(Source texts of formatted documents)
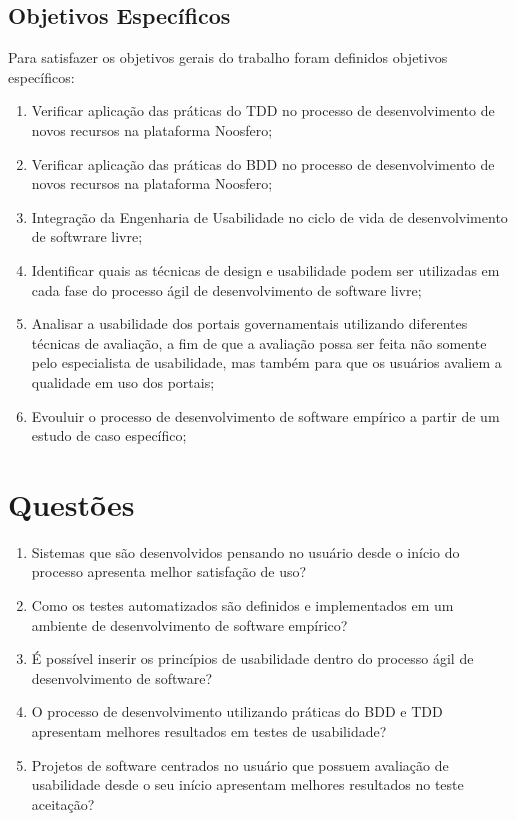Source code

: 	 
	 
	\subsection{Objetivos Específicos}

	 Para satisfazer os objetivos gerais do trabalho foram definidos objetivos específicos:

	\begin{enumerate}
	\item Verificar aplicação das práticas do TDD no processo de desenvolvimento de novos recursos na plataforma Noosfero;
	\item Verificar aplicação das práticas do BDD no processo de desenvolvimento de novos recursos na plataforma Noosfero;
	\item Integração da Engenharia de Usabilidade no ciclo de vida de desenvolvimento de softwrare livre;
	\item Identificar quais as técnicas de design e usabilidade  podem ser utilizadas em cada fase do processo ágil de desenvolvimento de software livre;
	\item Analisar a usabilidade dos portais governamentais utilizando diferentes técnicas de avaliação, a fim de que a avaliação possa ser feita não somente pelo especialista de usabilidade, mas também para que os usuários avaliem a qualidade em uso dos portais;
	\item Evouluir o processo de desenvolvimento de software empírico a partir de um estudo de caso específico;
	\end{enumerate}

	\section{Questões}
	\begin{enumerate}
	\item Sistemas que são desenvolvidos pensando no usuário desde o início do processo apresenta melhor  satisfação de uso?
	\item Como os testes automatizados são definidos e implementados em um ambiente de desenvolvimento de software empírico?
	\item É possível inserir os princípios de usabilidade dentro do processo ágil de desenvolvimento de software?
	\item O processo de desenvolvimento utilizando práticas do BDD e TDD apresentam melhores resultados em testes de usabilidade?
	\item Projetos de software centrados no usuário que possuem avaliação de usabilidade desde o seu início apresentam melhores resultados no teste aceitação?
	\end{enumerate}
	 
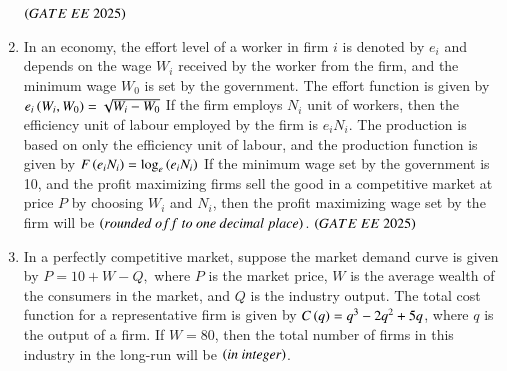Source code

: \documentclass[journal,12pt,onecolumn]{IEEEtran}
\theoremstyle{remark}
\begin{document}
\begin{enumerate}
\begin{center}
\end{center}
 \hfill $\brak{GATE\ EE\ 2025}$
\item In an economy, the effort level of a worker in firm $i$ is denoted by $e_i$ and depends on the wage $W_i$ received by the worker from the firm, and the minimum wage $W_0$ is set by the government. The effort function is given by 
$
e_i\left(W_i, W_0\right) = \sqrt{W_i - W_0}
$
If the firm employs $N_i$ unit of workers, then the efficiency unit of labour employed by the firm is $e_i N_i$. The production is based on only the efficiency unit of labour, and the production function is given by
$
F\left(e_i N_i\right) = \log_e \left(e_i N_i\right)
$
If the minimum wage set by the government is 10, and the profit maximizing firms sell the good in a competitive market at price $P$ by choosing $W_i$ and $N_i$, then the profit maximizing wage set by the firm will be \underline{\hspace{2cm}} $\brak{rounded\ off\ to\ one\ decimal\ place}$. 
 \hfill $\brak{GATE\ EE\ 2025}$
\item In a perfectly competitive market, suppose the market demand curve is given by 
$
P = 10 + W - Q,
$
where $P$ is the market price, $W$ is the average wealth of the consumers in the market, and $Q$ is the industry output. The total cost function for a representative firm is given by $C\left(q\right) = q^3 - 2q^2 + 5q$, where $q$ is the output of a firm. If $W = 80$, then the total number of firms in this industry in the long-run will be \underline{\hspace{2cm}} $\left(in\ integer\right)$.
 

\end{enumerate}
\end{document}
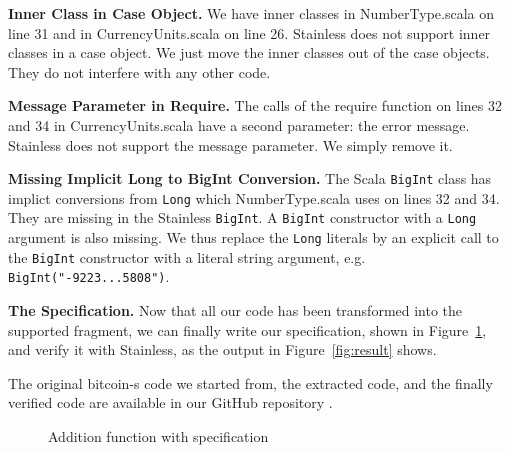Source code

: \documentclass[runningheads]{llncs}
\renewcommand{\paragraph}{\textbf}%
\begin{document}
\paragraph{Inner Class in Case Object.} We have inner classes in
NumberType.scala on line 31 and in CurrencyUnits.scala on line
26. Stainless does not support inner classes in a case object. We just
move the inner classes out of the case objects. They do not interfere
with any other code.

\paragraph{Message Parameter in Require.} The calls of the require
function on lines 32 and 34 in CurrencyUnits.scala have a second
parameter: the error message. Stainless does not support the message
parameter. We simply remove it.

\paragraph{Missing Implicit Long to BigInt Conversion.} The Scala
\texttt{BigInt} class has implict conversions from \texttt{Long} which
NumberType.scala uses on lines 32 and 34. They are missing in the
Stainless \texttt{BigInt}. A \texttt{BigInt} constructor with a
\texttt{Long} argument is also missing. We thus replace the
\texttt{Long} literals by an explicit call to the \texttt{BigInt}
constructor with a literal string argument,
e.g. \texttt{BigInt("-9223...5808")}.


\paragraph{The Specification.} Now that all our code has been
transformed into the supported fragment, we can finally write our
specification, shown in Figure~\ref{fig:spec}, and verify it with
Stainless, as the output in Figure~\ref{fig:result} shows.

The original bitcoin-s code we started from, the extracted code, and
the finally verified code are available in our GitHub repository \cite{verification:github}.

\begin{figure}

\caption{Addition function with specification}
\label{fig:spec}
\end{figure}
\end{document}
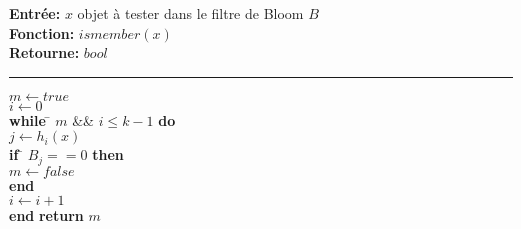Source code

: \begin{flushleft}
	\begin{framed}
		\textbf{Entrée:} $x$ objet à tester dans le filtre de Bloom $B$\\
		\textbf{Fonction:} $ismember(x)$\\
		\textbf{Retourne:} $bool$

		\noindent\rule{\linewidth}{0.5pt}

		\begin{tabbing}
			$m \leftarrow true$\\
			$i \leftarrow 0$\\
			\textbf{while} \= $m$ \&\& $i \leq k - 1$ \textbf{do}\\
					\> $j \leftarrow h_i(x)$\\
					\> \textbf{if} \= $B_j == 0$ \textbf{then}\\
					\> \> $m \leftarrow false$\\
					\> \textbf{end}\\
					\> $i \leftarrow i + 1$\\
			\textbf{end}
			\textbf{return} $m$\\
	    	\end{tabbing}		
	\end{framed}
\end{flushleft}	
	
	
	
	
	
	
	
	
	
	
	
	
	
	
	
	
	
	
	
	
	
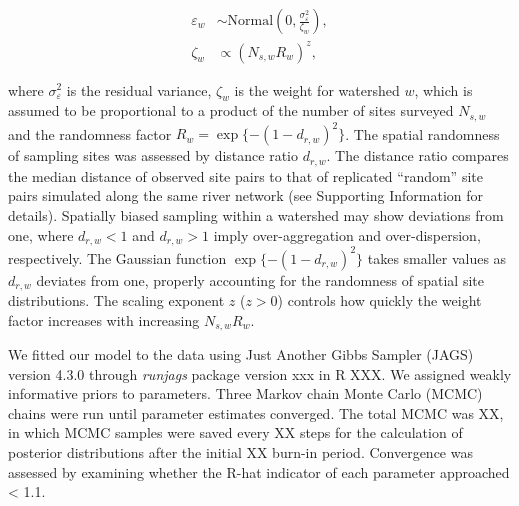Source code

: \documentclass[11pt, class=article, crop=false]{standalone}
\begin{document}
\begin{align}
    \varepsilon_w &\sim \mbox{Normal}(0, \frac{\sigma_{\varepsilon}^2}{\zeta_w}),\\
    \zeta_w &\propto (N_{s, w} R_w)^{z},
\end{align}

where $\sigma_{\varepsilon}^2$ is the residual variance, $\zeta_w$ is the weight for watershed $w$, which is assumed to be proportional to a product of the number of sites surveyed $N_{s,w}$ and the randomness factor $R_w = \exp\{-(1 - d_{r,w})^2\}$.
The spatial randomness of sampling sites was assessed by distance ratio $d_{r, w}$.
The distance ratio compares the median distance of observed site pairs to that of replicated ``random'' site pairs simulated along the same river network (see Supporting Information for details).
Spatially biased sampling within a watershed may show deviations from one, where $d_{r, w} < 1$ and $d_{r, w} > 1$ imply over-aggregation and over-dispersion, respectively.
The Gaussian function $\exp\{-(1 - d_{r, w})^2\}$ takes smaller values as $d_{r, w}$ deviates from one, properly accounting for the randomness of spatial site distributions.
The scaling exponent $z$ ($z > 0$) controls how quickly the weight factor increases with increasing $N_{s, w} R_w$.

We fitted our model to the data using Just Another Gibbs Sampler (JAGS) version 4.3.0 through \textit{runjags} package version xxx in R XXX.
We assigned weakly informative priors to parameters.
Three Markov chain Monte Carlo (MCMC) chains were run until parameter estimates
converged.
The total MCMC was XX, in which MCMC samples were saved every XX steps for the calculation of posterior distributions after the initial XX burn-in period. 
Convergence was assessed by examining whether the R-hat indicator of each parameter approached < 1.1.
\end{document}
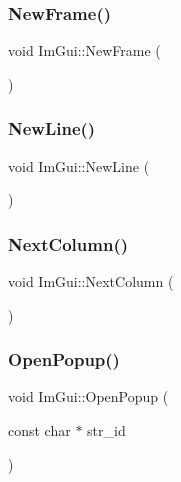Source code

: \hypertarget{namespace_im_gui_ab3f1fc018f903b7ad79fd10663375774}{}\label{namespace_im_gui_ab3f1fc018f903b7ad79fd10663375774} 
\subsubsection{\texorpdfstring{New\+Frame()}{NewFrame()}}
{\footnotesize\ttfamily void Im\+Gui\+::\+New\+Frame (\begin{DoxyParamCaption}{ }\end{DoxyParamCaption})}

\hypertarget{namespace_im_gui_a77f8b0a33e5335f98661f99e720411da}{}\label{namespace_im_gui_a77f8b0a33e5335f98661f99e720411da} 
\subsubsection{\texorpdfstring{New\+Line()}{NewLine()}}
{\footnotesize\ttfamily void Im\+Gui\+::\+New\+Line (\begin{DoxyParamCaption}{ }\end{DoxyParamCaption})}

\hypertarget{namespace_im_gui_a8f97746d6a9d59c8400c26fb7613a2ff}{}\label{namespace_im_gui_a8f97746d6a9d59c8400c26fb7613a2ff} 
\subsubsection{\texorpdfstring{Next\+Column()}{NextColumn()}}
{\footnotesize\ttfamily void Im\+Gui\+::\+Next\+Column (\begin{DoxyParamCaption}{ }\end{DoxyParamCaption})}

\hypertarget{namespace_im_gui_a9576648c40b92f54b671e2e51654dd2c}{}\label{namespace_im_gui_a9576648c40b92f54b671e2e51654dd2c} 
\subsubsection{\texorpdfstring{Open\+Popup()}{OpenPopup()}}
{\footnotesize\ttfamily void Im\+Gui\+::\+Open\+Popup (\begin{DoxyParamCaption}\item[{const char $\ast$}]{str\+\_\+id }\end{DoxyParamCaption})}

#### [What you will do]
Scan the lines above, and whenever one holds the string "right", copy it.

#### [Finished exercise]
e_i\left(W_i, W_0\right) = \sqrt{W_i - W_0}
F\left(e_i N_i\right) = \log_e \left(e_i N_i\right)
where $P$ is the market price, $W$ is the average wealth of the consumers in the market, and $Q$ is the industry output. The total cost function for a representative firm is given by $C\left(q\right) = q^3 - 2q^2 + 5q$, where $q$ is the output of a firm. If $W = 80$, then the total number of firms in this industry in the long-run will be \underline{\hspace{2cm}} $\left(in\ integer\right)$.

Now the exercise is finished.